Entscheidungsstichwort (Thema)

Wirksamkeit einer außerordentlichen Kündigung

 

Orientierungssatz

Wirksamkeitsvoraussetzung für eine Verdachtskündigung ist die Erfüllung der Aufklärungspflicht des Arbeitgebers, zu der die Anhörung des Arbeitnehmers gehört. Nach Auffassung des Senats kann der Arbeitgeber sich im Prozeß nicht auf den Verdacht einer strafbaren Handlung berufen, wenn er schuldhaft die aus der Aufklärungspflicht resultierende Anhörungspflicht verletzt.

 

Verfahrensgang

LAG Niedersachsen (Entscheidung vom 29.01.1986; Aktenzeichen 7 Sa 102/85)
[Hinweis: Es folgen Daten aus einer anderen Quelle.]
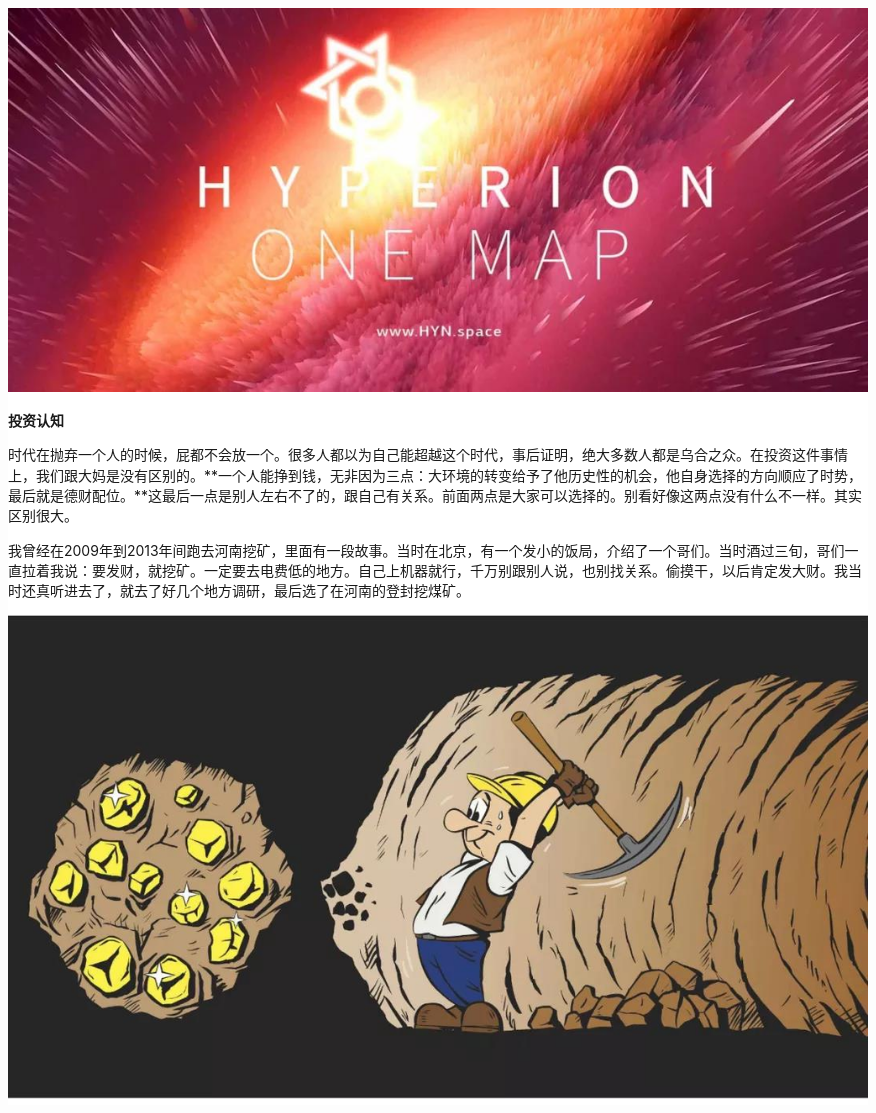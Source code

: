![](https://github.com/IgarashiTakashi/Shengwenbing/raw/master/KaiPic/19031306.jpg)

**投资认知**



时代在抛弃一个人的时候，屁都不会放一个。很多人都以为自己能超越这个时代，事后证明，绝大多数人都是乌合之众。在投资这件事情上，我们跟大妈是没有区别的。**一个人能挣到钱，无非因为三点：大环境的转变给予了他历史性的机会，他自身选择的方向顺应了时势，最后就是德财配位。**这最后一点是别人左右不了的，跟自己有关系。前面两点是大家可以选择的。别看好像这两点没有什么不一样。其实区别很大。



我曾经在2009年到2013年间跑去河南挖矿，里面有一段故事。当时在北京，有一个发小的饭局，介绍了一个哥们。当时酒过三旬，哥们一直拉着我说：要发财，就挖矿。一定要去电费低的地方。自己上机器就行，千万别跟别人说，也别找关系。偷摸干，以后肯定发大财。我当时还真听进去了，就去了好几个地方调研，最后选了在河南的登封挖煤矿。



![](https://github.com/IgarashiTakashi/Shengwenbing/raw/master/KaiPic/19031307.jpg)
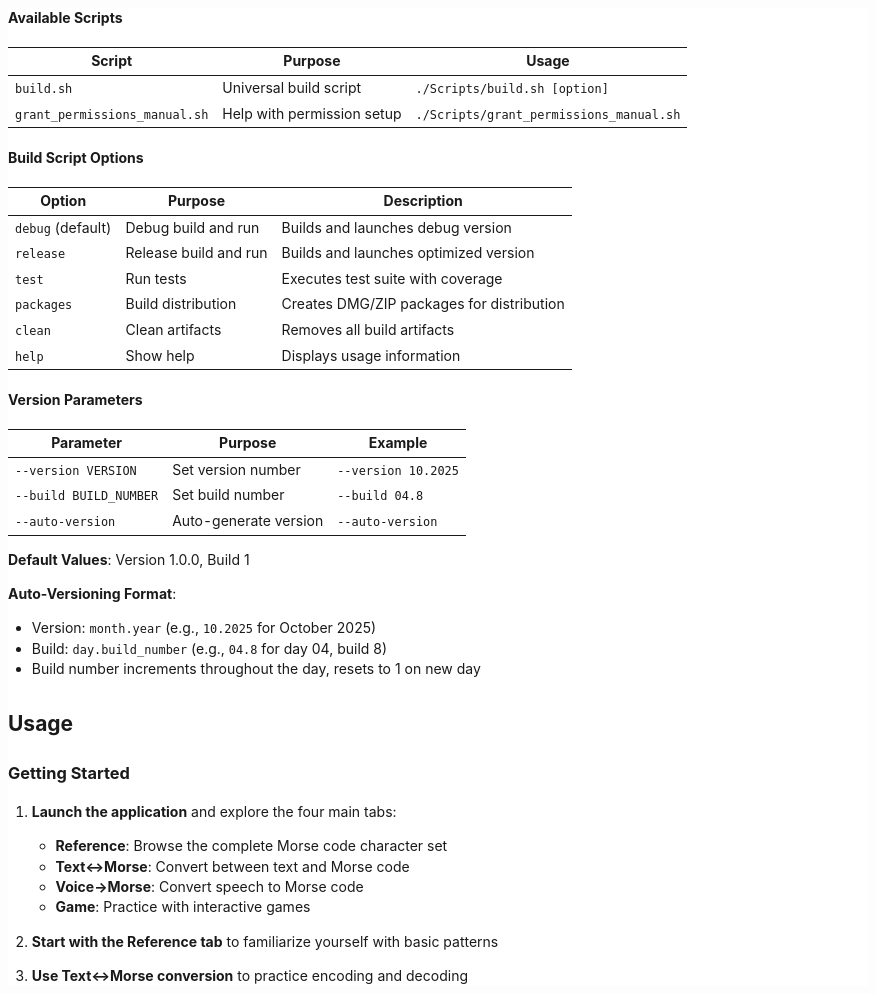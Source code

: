 #### Available Scripts

| Script | Purpose | Usage |
|--------|---------|-------|
| `build.sh` | Universal build script | `./Scripts/build.sh [option]` |
| `grant_permissions_manual.sh` | Help with permission setup | `./Scripts/grant_permissions_manual.sh` |

#### Build Script Options

| Option | Purpose | Description |
|--------|---------|-------------|
| `debug` (default) | Debug build and run | Builds and launches debug version |
| `release` | Release build and run | Builds and launches optimized version |
| `test` | Run tests | Executes test suite with coverage |
| `packages` | Build distribution | Creates DMG/ZIP packages for distribution |
| `clean` | Clean artifacts | Removes all build artifacts |
| `help` | Show help | Displays usage information |

#### Version Parameters

| Parameter | Purpose | Example |
|-----------|---------|---------|
| `--version VERSION` | Set version number | `--version 10.2025` |
| `--build BUILD_NUMBER` | Set build number | `--build 04.8` |
| `--auto-version` | Auto-generate version | `--auto-version` |

**Default Values**: Version 1.0.0, Build 1

**Auto-Versioning Format**:
- Version: `month.year` (e.g., `10.2025` for October 2025)
- Build: `day.build_number` (e.g., `04.8` for day 04, build 8)
- Build number increments throughout the day, resets to 1 on new day

## Usage

### Getting Started

1. **Launch the application** and explore the four main tabs:
   - **Reference**: Browse the complete Morse code character set
   - **Text↔Morse**: Convert between text and Morse code
   - **Voice→Morse**: Convert speech to Morse code
   - **Game**: Practice with interactive games

2. **Start with the Reference tab** to familiarize yourself with basic patterns

3. **Use Text↔Morse conversion** to practice encoding and decoding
ArbG Wilhelmshaven (Entscheidung vom 23.07.1985; Aktenzeichen 1 Ca 1260/84)

 

Tatbestand

Die Parteien streiten über die Wirksamkeit einer fristlosen Kündigung der Beklagten vom 15. November 1984, dem Kläger zugegangen am 17. November 1984.

Die Beklagte betreibt in V ein Autohaus mit Lackiererei und Karosseriebau. Der am 25. Februar 1959 geborene Kläger war dort zum Zeitpunkt der Kündigung seit 1 1/2 Jahren als Autolackierer beschäftigt. Zuletzt verdiente er monatlich 2.000,– DM netto.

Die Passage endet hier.